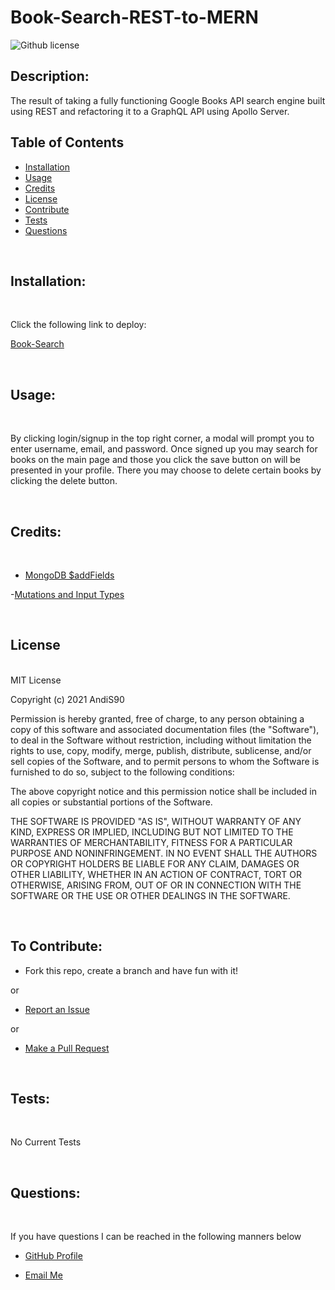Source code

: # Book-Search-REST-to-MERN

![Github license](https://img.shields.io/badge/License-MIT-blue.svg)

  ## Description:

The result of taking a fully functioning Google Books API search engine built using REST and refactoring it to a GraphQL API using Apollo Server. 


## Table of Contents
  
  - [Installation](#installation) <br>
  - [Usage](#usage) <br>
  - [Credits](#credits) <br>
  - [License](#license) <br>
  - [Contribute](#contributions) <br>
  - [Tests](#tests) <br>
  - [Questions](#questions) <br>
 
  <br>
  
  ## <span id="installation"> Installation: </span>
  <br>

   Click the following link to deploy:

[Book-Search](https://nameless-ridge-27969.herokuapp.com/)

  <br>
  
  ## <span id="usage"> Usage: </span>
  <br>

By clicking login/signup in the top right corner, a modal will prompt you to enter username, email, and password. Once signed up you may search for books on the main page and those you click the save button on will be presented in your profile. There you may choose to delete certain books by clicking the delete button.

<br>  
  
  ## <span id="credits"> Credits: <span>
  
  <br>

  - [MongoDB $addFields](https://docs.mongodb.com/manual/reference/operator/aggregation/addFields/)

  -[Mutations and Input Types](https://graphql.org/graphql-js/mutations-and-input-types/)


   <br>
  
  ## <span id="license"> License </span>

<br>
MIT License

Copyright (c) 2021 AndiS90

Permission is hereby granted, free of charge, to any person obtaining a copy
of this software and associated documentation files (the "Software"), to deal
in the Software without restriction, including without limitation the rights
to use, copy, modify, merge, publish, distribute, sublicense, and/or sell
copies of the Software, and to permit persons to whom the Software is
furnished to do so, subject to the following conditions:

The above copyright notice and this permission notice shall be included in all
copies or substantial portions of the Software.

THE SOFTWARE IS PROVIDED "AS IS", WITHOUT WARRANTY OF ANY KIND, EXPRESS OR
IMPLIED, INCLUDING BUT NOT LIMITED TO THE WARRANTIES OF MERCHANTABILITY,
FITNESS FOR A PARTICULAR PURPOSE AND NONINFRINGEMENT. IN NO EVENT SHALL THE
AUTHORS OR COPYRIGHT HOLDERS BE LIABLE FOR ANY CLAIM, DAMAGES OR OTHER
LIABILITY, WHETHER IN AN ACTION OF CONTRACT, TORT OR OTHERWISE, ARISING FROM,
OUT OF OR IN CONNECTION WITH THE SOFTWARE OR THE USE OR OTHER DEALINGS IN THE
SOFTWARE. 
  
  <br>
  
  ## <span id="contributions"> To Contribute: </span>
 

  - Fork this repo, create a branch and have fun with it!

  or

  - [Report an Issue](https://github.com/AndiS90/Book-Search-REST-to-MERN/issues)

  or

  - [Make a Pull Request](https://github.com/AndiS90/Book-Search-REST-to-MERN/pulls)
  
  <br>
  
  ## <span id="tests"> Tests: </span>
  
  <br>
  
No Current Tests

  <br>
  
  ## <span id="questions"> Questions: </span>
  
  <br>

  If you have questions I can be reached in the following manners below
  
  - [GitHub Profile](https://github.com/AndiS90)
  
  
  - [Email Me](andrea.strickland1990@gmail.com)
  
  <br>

──────────

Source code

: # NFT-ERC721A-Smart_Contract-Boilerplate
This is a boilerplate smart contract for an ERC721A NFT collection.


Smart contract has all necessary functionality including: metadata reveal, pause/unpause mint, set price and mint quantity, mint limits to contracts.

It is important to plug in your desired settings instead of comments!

──────────

Copy, exactly and only, the lines above that begin with the one containing "IMPLIED, INCLUDING BUT" and finish with the one containing "LIABILITY, WHETHER IN".

Response for this exercise:
IMPLIED, INCLUDING BUT NOT LIMITED TO THE WARRANTIES OF MERCHANTABILITY,
FITNESS FOR A PARTICULAR PURPOSE AND NONINFRINGEMENT. IN NO EVENT SHALL THE
AUTHORS OR COPYRIGHT HOLDERS BE LIABLE FOR ANY CLAIM, DAMAGES OR OTHER
LIABILITY, WHETHER IN AN ACTION OF CONTRACT, TORT OR OTHERWISE, ARISING FROM,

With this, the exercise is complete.